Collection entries
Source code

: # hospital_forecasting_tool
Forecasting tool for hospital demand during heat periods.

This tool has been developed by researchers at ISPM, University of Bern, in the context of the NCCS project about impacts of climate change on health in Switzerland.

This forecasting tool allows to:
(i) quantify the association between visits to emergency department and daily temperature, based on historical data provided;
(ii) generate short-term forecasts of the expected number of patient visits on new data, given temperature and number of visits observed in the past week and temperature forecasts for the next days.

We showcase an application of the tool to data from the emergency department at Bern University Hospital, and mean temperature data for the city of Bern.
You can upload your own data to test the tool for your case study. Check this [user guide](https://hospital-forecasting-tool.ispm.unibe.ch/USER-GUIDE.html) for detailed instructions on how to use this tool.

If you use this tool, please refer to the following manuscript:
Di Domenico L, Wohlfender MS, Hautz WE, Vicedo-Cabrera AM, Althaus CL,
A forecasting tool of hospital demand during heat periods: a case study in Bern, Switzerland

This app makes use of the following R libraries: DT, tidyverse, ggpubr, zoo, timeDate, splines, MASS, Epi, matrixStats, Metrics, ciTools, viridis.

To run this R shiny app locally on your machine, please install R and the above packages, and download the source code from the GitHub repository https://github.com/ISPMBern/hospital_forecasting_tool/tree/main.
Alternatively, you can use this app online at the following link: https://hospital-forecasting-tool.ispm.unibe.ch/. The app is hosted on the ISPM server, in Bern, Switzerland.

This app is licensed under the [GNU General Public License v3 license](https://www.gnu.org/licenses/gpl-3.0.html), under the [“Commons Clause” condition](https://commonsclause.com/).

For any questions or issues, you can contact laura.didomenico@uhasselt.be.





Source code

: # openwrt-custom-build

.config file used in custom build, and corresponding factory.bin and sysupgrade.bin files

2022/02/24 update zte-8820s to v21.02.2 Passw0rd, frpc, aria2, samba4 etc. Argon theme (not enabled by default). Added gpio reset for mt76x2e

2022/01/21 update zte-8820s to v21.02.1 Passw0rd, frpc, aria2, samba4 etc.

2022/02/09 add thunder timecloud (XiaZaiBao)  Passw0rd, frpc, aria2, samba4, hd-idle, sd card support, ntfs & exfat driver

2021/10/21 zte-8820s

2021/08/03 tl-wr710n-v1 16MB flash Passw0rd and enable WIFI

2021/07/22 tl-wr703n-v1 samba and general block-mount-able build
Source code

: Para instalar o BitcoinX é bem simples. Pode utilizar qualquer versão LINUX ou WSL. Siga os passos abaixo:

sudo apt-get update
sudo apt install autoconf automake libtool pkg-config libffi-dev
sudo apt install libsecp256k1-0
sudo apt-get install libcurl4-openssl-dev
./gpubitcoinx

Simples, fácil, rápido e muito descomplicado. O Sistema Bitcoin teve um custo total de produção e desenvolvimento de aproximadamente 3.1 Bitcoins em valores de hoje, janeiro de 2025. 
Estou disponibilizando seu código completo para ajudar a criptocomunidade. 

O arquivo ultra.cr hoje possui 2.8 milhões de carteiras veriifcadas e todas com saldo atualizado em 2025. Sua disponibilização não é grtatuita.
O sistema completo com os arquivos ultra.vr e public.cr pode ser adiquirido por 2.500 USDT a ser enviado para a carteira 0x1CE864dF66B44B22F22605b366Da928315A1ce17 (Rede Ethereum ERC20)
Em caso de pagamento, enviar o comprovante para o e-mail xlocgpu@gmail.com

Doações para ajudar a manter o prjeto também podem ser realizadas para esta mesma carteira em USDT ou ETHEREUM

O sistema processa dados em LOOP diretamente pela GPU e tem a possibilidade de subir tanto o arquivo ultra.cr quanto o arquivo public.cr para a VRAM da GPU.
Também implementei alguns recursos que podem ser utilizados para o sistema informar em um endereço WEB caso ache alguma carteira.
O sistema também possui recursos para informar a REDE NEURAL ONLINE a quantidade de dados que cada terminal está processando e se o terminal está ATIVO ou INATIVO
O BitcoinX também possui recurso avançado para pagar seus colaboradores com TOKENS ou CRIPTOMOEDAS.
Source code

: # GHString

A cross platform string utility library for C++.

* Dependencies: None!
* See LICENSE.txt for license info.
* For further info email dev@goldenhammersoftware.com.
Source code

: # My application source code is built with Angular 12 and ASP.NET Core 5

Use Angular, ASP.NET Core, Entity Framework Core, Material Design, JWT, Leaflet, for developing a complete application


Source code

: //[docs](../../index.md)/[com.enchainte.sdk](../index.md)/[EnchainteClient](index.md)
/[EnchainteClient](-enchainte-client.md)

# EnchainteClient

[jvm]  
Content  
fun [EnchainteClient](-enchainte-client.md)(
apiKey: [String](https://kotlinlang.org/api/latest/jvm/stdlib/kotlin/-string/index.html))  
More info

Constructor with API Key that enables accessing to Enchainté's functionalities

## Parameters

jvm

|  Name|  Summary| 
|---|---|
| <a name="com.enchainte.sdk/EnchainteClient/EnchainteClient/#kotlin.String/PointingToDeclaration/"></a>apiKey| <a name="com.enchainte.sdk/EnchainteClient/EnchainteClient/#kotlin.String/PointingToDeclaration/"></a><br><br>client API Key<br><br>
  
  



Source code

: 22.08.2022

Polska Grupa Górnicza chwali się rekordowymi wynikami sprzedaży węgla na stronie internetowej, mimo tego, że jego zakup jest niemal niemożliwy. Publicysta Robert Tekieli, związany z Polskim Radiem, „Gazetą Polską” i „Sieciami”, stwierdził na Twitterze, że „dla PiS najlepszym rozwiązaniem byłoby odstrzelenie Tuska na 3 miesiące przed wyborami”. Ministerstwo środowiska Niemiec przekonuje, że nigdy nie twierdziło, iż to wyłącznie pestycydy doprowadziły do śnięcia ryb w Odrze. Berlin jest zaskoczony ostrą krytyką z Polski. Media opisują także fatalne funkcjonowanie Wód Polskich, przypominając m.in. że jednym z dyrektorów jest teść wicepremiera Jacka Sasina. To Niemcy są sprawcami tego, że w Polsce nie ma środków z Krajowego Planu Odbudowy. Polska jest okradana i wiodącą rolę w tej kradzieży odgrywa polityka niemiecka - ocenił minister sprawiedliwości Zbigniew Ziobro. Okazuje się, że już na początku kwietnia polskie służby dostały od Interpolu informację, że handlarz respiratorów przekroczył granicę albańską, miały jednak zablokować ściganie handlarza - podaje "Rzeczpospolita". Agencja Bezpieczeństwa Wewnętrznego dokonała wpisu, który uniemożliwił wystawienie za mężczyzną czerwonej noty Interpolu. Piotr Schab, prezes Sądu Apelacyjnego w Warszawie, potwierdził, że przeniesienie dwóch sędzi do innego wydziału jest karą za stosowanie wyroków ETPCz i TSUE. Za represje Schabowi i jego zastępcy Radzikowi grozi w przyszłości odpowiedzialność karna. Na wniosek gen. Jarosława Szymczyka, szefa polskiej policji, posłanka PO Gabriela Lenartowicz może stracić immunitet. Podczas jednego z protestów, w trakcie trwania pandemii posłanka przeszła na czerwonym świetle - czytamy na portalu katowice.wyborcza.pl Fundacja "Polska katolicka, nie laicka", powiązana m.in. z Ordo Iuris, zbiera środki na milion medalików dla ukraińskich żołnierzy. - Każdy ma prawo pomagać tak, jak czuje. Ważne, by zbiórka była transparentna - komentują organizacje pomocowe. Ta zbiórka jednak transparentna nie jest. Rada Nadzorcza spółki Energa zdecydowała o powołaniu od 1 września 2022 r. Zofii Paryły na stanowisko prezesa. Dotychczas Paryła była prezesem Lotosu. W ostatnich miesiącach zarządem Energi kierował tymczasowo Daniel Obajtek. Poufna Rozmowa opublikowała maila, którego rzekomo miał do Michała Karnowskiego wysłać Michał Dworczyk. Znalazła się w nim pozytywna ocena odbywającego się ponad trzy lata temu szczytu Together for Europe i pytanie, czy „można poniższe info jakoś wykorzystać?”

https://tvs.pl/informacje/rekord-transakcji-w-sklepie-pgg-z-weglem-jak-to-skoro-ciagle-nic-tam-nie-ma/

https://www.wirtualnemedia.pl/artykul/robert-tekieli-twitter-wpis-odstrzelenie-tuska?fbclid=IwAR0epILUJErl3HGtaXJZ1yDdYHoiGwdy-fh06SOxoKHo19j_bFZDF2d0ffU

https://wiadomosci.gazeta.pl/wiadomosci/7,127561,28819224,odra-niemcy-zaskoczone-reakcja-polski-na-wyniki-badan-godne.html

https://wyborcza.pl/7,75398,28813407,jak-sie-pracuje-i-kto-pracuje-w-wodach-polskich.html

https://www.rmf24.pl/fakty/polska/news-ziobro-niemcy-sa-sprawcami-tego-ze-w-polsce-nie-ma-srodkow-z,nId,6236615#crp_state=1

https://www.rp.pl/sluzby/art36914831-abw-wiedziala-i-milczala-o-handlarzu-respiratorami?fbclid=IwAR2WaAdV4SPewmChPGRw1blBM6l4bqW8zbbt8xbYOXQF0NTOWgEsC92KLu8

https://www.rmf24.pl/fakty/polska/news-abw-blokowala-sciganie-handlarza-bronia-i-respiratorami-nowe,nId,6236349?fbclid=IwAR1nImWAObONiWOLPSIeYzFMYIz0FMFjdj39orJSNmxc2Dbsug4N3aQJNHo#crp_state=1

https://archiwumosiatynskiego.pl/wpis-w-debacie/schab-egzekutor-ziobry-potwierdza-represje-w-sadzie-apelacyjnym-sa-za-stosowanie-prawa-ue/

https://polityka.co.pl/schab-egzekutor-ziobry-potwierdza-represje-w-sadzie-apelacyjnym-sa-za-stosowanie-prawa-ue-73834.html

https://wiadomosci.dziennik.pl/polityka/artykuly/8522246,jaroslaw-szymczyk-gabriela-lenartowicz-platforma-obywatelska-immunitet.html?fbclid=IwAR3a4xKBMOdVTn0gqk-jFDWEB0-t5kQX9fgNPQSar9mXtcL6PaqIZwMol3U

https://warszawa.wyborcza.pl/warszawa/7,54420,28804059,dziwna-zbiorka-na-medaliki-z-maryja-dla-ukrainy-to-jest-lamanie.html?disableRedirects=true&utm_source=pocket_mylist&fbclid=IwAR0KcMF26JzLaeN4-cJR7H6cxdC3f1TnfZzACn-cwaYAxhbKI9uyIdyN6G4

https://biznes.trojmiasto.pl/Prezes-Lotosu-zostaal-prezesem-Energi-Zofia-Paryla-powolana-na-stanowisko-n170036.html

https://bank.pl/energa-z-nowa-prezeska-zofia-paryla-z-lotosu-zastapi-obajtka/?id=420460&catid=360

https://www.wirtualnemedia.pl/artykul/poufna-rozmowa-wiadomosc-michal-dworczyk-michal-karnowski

...

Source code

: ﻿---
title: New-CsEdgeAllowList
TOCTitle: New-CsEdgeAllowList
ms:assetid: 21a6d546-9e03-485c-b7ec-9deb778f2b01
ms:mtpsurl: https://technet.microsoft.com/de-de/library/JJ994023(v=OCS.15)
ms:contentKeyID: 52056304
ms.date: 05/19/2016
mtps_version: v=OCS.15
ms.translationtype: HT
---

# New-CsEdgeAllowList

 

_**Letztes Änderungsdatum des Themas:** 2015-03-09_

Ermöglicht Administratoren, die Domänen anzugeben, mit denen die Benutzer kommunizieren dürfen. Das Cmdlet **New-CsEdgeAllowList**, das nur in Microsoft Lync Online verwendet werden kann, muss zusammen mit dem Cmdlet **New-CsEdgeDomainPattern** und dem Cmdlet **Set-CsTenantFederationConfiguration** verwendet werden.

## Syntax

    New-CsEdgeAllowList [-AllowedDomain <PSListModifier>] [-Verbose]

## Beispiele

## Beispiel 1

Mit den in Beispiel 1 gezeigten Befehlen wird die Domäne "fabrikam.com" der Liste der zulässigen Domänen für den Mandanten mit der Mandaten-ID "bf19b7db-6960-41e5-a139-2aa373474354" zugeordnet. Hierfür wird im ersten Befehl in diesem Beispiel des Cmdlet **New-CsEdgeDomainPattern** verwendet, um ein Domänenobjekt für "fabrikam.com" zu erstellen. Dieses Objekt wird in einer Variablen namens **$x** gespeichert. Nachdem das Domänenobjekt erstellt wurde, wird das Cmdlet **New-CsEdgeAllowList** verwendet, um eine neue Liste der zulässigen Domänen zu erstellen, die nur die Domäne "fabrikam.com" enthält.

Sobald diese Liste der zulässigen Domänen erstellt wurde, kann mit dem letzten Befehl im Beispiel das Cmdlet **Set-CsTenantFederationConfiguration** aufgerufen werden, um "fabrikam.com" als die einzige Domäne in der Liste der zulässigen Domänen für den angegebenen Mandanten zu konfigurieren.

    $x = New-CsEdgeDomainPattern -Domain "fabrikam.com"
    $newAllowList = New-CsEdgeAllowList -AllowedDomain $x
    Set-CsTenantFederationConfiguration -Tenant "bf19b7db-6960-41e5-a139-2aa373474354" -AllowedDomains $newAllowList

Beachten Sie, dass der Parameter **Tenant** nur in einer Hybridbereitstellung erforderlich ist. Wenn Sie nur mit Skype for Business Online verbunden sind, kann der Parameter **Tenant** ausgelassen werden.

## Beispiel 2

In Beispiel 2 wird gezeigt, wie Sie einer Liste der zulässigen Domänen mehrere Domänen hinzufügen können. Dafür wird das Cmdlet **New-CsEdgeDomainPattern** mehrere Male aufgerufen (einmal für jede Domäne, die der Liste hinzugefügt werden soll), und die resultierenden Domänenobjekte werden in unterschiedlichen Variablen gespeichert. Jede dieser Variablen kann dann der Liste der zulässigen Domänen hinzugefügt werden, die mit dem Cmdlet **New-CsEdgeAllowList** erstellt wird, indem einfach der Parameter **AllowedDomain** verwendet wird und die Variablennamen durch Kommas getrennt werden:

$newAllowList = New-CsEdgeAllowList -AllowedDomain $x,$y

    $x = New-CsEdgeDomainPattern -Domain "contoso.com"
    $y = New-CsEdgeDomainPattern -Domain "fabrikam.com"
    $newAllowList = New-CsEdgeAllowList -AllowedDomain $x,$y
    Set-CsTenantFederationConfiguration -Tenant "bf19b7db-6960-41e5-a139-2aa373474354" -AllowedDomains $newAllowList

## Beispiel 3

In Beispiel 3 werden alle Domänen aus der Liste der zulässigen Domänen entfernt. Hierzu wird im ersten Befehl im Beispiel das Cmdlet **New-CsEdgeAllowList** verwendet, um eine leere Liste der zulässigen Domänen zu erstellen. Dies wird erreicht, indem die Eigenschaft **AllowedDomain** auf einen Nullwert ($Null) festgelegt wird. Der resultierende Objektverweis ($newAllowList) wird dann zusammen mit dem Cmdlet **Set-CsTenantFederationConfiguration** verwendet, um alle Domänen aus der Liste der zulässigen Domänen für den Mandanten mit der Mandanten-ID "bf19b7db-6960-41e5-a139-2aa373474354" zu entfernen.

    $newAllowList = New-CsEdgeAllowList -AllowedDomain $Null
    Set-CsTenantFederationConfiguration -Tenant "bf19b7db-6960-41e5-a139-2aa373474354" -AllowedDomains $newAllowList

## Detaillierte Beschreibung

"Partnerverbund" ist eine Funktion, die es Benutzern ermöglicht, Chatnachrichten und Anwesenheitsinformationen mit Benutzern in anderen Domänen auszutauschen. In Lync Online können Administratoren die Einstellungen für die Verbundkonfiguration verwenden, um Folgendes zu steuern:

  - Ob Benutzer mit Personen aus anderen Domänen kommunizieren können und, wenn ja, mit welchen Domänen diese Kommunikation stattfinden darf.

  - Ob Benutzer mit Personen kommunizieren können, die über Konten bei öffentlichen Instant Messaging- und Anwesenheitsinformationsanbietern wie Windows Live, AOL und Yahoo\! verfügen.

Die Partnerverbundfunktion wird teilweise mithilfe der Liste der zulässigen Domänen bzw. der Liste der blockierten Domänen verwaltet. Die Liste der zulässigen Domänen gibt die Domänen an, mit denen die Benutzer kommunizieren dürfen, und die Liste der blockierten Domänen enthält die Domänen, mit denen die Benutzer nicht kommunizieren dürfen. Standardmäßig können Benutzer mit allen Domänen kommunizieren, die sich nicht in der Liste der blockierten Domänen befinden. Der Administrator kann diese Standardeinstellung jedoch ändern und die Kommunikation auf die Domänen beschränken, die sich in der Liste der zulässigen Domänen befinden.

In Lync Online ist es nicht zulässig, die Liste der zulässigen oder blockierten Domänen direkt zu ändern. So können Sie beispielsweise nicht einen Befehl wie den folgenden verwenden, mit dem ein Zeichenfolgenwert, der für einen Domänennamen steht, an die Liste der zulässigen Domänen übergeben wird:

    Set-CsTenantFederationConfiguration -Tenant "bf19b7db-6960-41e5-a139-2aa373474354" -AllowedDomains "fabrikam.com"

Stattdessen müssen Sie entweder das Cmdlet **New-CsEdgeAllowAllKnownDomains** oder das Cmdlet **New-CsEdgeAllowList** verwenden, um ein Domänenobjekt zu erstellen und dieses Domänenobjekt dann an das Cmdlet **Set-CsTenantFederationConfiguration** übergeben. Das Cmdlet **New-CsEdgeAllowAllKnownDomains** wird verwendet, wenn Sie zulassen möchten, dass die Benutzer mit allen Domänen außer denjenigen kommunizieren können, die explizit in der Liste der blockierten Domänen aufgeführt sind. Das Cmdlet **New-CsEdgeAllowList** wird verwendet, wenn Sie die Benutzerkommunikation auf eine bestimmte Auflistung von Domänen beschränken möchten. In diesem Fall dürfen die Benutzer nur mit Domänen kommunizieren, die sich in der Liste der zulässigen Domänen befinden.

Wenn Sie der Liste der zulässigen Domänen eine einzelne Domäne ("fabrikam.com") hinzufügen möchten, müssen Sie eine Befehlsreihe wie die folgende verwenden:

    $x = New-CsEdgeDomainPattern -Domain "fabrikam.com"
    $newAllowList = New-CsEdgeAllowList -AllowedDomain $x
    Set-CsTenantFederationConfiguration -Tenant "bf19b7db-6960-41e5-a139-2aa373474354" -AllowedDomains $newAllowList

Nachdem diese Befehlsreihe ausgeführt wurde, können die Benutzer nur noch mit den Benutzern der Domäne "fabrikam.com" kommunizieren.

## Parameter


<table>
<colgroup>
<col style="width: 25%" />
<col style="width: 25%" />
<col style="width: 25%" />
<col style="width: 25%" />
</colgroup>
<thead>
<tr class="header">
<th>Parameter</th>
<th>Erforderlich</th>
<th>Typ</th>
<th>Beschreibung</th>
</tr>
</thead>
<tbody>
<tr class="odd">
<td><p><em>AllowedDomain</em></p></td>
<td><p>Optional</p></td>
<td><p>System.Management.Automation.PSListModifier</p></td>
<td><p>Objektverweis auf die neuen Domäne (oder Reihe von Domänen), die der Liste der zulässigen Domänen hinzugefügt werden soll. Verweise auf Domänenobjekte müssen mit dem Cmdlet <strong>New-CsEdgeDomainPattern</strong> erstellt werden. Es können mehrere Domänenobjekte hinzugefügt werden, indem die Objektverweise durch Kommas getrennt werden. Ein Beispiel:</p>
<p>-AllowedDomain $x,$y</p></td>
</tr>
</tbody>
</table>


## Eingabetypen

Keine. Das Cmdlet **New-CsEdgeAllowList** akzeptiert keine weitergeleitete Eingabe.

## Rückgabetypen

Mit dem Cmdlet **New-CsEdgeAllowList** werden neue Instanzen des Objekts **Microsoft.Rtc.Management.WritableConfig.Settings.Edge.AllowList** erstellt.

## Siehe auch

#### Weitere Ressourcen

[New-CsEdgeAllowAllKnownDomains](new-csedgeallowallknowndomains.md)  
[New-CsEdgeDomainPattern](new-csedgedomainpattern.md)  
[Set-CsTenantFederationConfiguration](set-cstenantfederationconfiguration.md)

--

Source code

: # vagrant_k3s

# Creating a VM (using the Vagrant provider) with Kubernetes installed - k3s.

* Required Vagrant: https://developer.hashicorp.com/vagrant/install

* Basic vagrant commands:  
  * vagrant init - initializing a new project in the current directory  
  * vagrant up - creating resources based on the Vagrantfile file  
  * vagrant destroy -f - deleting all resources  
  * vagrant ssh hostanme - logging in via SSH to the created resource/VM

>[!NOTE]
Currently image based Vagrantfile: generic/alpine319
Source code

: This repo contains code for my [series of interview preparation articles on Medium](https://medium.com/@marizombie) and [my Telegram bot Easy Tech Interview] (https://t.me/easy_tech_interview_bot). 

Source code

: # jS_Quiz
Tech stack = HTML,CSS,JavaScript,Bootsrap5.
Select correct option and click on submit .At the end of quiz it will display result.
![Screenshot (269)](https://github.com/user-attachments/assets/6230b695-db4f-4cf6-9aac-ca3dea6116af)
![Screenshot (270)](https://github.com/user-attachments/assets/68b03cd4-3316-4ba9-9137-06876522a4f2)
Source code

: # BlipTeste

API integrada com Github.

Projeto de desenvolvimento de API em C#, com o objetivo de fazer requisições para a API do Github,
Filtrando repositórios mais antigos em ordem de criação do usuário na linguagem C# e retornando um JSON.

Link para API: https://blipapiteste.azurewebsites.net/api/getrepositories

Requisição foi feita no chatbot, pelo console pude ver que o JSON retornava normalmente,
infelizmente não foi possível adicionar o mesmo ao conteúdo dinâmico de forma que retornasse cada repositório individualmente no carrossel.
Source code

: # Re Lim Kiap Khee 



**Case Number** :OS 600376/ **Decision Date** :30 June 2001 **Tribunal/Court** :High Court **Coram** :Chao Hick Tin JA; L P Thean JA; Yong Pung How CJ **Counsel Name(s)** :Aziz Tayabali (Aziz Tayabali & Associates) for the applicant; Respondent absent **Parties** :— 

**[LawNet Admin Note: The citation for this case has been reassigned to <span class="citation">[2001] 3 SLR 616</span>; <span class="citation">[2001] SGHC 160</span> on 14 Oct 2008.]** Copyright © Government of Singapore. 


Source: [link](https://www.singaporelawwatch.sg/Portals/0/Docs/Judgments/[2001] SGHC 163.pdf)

### [Activity]
Whenever "Personen" occurs in a line above, copy that line.

### [Problem solution]
  - Ob Benutzer mit Personen aus anderen Domänen kommunizieren können und, wenn ja, mit welchen Domänen diese Kommunikation stattfinden darf.
  - Ob Benutzer mit Personen kommunizieren können, die über Konten bei öffentlichen Instant Messaging- und Anwesenheitsinformationsanbietern wie Windows Live, AOL und Yahoo\! verfügen.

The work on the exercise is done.